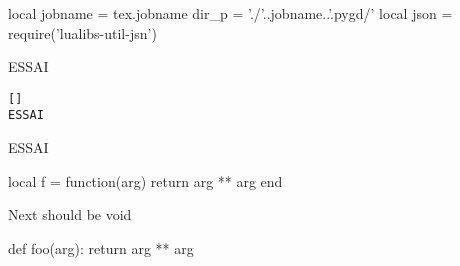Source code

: \def\FVE@CDRBlock {
  \FV@VerbatimEnd
  \bool_if:NT \l_CDR_pygments_bool {
    \cs_set:Npn \CDR@StyleUseTag {
      \CDR@StyleUse { \CDR_tag_get:c { style } }
      \cs_set:Npn \CDR@StyleUseTag \prg_do_nothing:
    }
    \CDR@StyleIfExist { \CDR_tag_get:c { style } } { \typeout{ TRUE: \CDR_tag_get:c { style } } } { \typeout { FALSE: \CDR_tag_get:c { style } } }
    \CDR_tag_get:cN {lang} \l_CDR_tl
    \lua_now:n { CDR:hilight_set_var('lang') }
    \CDR_tag_get:cN {cache} \l_CDR_tl
    \lua_now:n { CDR:hilight_set_var('cache') }
    \CDR_tag_get:cN {debug} \l_CDR_tl
    \lua_now:n { CDR:hilight_set_var('debug') }
    \CDR_tag_get:cN {style} \l_CDR_tl
    \lua_now:n { CDR:hilight_set_var('style') }
    \CDR@StyleIfExist { \l_CDR_tl } {
      \lua_now:n { CDR:hilight_set('ignore_style', 'true') }
    } { }
    \CDR_code_format:
    \FV@UseKeyValues
    \frenchspacing
    \FV@DefineWhiteSpace
    \FancyVerbDefineActive
    \FancyVerbFormatCom
    \CDR_tag_get:c { format }
    \lua_now:n { CDR:hilight_block() }
  }
  \use:c { end \CDR_block_engine:V \l_CDR_engine_tl }
  \group_end:
  \@esphack
}
\ExplSyntaxOff
\makeatother
{}
\begin{luacode}
local jobname = tex.jobname
dir_p = './'..jobname..'.pygd/'
local json  = require('lualibs-util-jsn')


\end{luacode}
%
%
ESSAI
\begin{Verbatim}
[]
ESSAI
\end{Verbatim}
\begin{MyVerbatim}[fontsize=\Large]
ESSAI
\end{MyVerbatim}
\begin{CDRBlock} [
  tags=,
  fontfamily=menlo,
  fontsize=\Large,
  pygments=false,
  lang=lua,
  numbers=left,
  frame=lines,
  format=\color{green},
]
local f = function(arg)
  return arg ** arg
end
\end{CDRBlock}
Next should be void
\begin{CDRBlock} [
  tags=,
  fontfamily=menlo,
  fontsize=\large,
  pygments=true,
  lang=python,
  numbers=left,
  frame=lines,
]
def foo(arg):
  return arg ** arg
\end{CDRBlock}

\egroup
{}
──────────
_YOUR ASSIGNMENT_.
Within the listing above, how many lines contain "MyVerbatim"? Please respond with the number and nothing else.

_WRITTEN RESPONSE_.
2